Saturday, August 16, 2014

All that He Began

Have you ever had a lyric with a catchy lilt stick in your brain and play over and over? You just can't get it out of your head? Sometimes that happens to me with phrases in the Bible. The most recent one is: 'all that Jesus began both to do and teach'. Actually that phrase has a rather melodious ring to it.  I've read right over it  many times when reading the book of Acts. Last night however, the phrase popped into my head and stuck.  After looking it up and checking the context of those beginning verses of Acts, it really struck me that these are very pregnant words. The word 'began' stands out in big letters.
Acts 1:1- 2 The former treatise have I made, O Theophilus, of all that Jesus BEGAN both to do and teach until the day in which he was taken up, after that he through the Holy Ghost had given commandments unto the apostles whom he had chosen:
Jesus Christ was a beginning! The book of Acts is a continuing. On the day of Pentecost those people who, by their own free-will choice decided to believe all that God was doing, became a part of that continuing.

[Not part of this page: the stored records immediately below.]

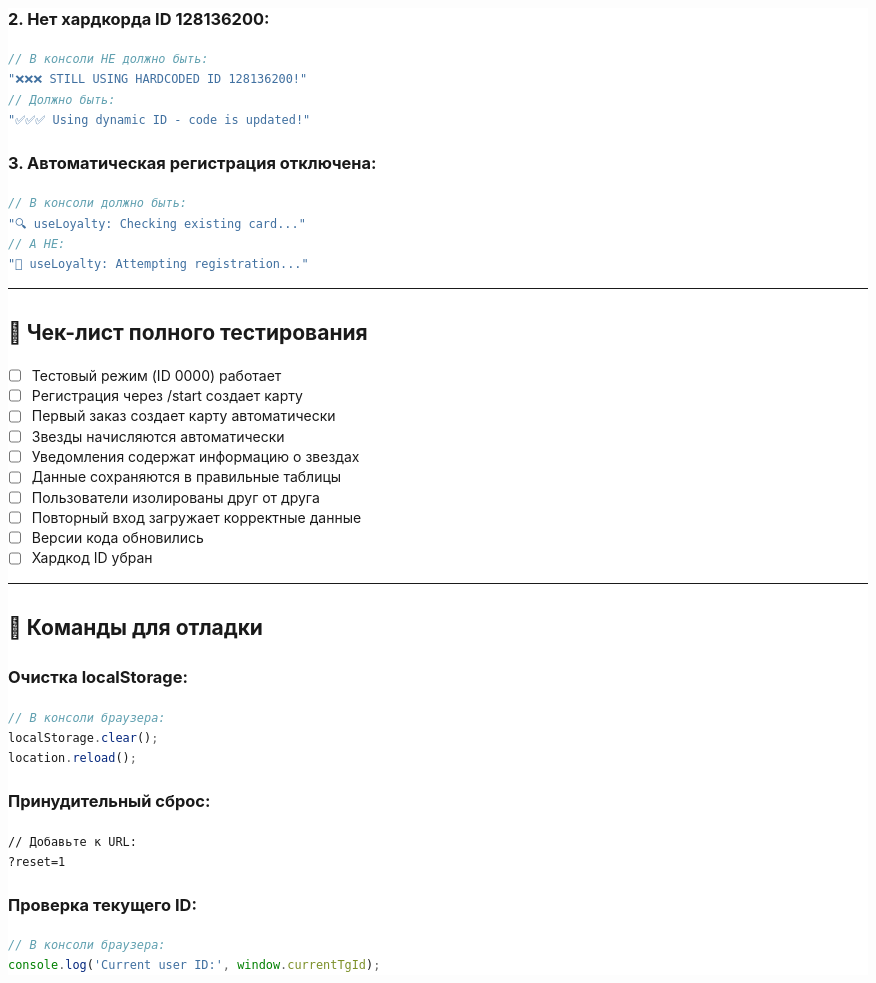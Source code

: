 ### 2. Нет хардкорда ID 128136200:
```javascript
// В консоли НЕ должно быть:
"❌❌❌ STILL USING HARDCODED ID 128136200!"
// Должно быть:
"✅✅✅ Using dynamic ID - code is updated!"
```

### 3. Автоматическая регистрация отключена:
```javascript
// В консоли должно быть:
"🔍 useLoyalty: Checking existing card..."
// А НЕ:
"🎯 useLoyalty: Attempting registration..."
```

---

## 📝 Чек-лист полного тестирования

- [ ] Тестовый режим (ID 0000) работает
- [ ] Регистрация через /start создает карту
- [ ] Первый заказ создает карту автоматически
- [ ] Звезды начисляются автоматически
- [ ] Уведомления содержат информацию о звездах
- [ ] Данные сохраняются в правильные таблицы
- [ ] Пользователи изолированы друг от друга
- [ ] Повторный вход загружает корректные данные
- [ ] Версии кода обновились
- [ ] Хардкод ID убран

---

## 🔧 Команды для отладки

### Очистка localStorage:
```javascript
// В консоли браузера:
localStorage.clear();
location.reload();
```

### Принудительный сброс:
```
// Добавьте к URL:
?reset=1
```

### Проверка текущего ID:
```javascript
// В консоли браузера:
console.log('Current user ID:', window.currentTgId);
```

It is interesting to note that Jesus Christ had given his parting words through the holy spirit to the apostles. Holy spirit is a communication life-line. God is spirit and they that love him must love him in spirit and in truth (John 4:24). In order to do that people need to receive the gift of holy spirit. Jesus Christ had the spirit. The apostles received the spirit in their hearts on the day of Pentecost. You and I can obtain holy spirit by accepting the Lordship of Jesus Christ and believing that God brought him back from death to life. Then we become part of the continuation.

Moses made 6 trips up and down the mountain of God to receive instructions during the Exodus stopover at the foot of Mt Sinai. Moses could talk and listen to God because he had spirit upon him. The Israelites couldn't. Things had to be written in stone for them and sometimes they still forgot. Today God doesn't need stone tablets when God can impress the fleshy table of our heart.
2 Corinthians 3:2 Ye are our epistle written in our hearts, known and read of all men: 3 Forasmuch as ye are manifestly declared to be the epistle of Christ ministered by us, written not with ink, but with the Spirit of the living God; not in tables of stone, but in fleshy tables of the heart.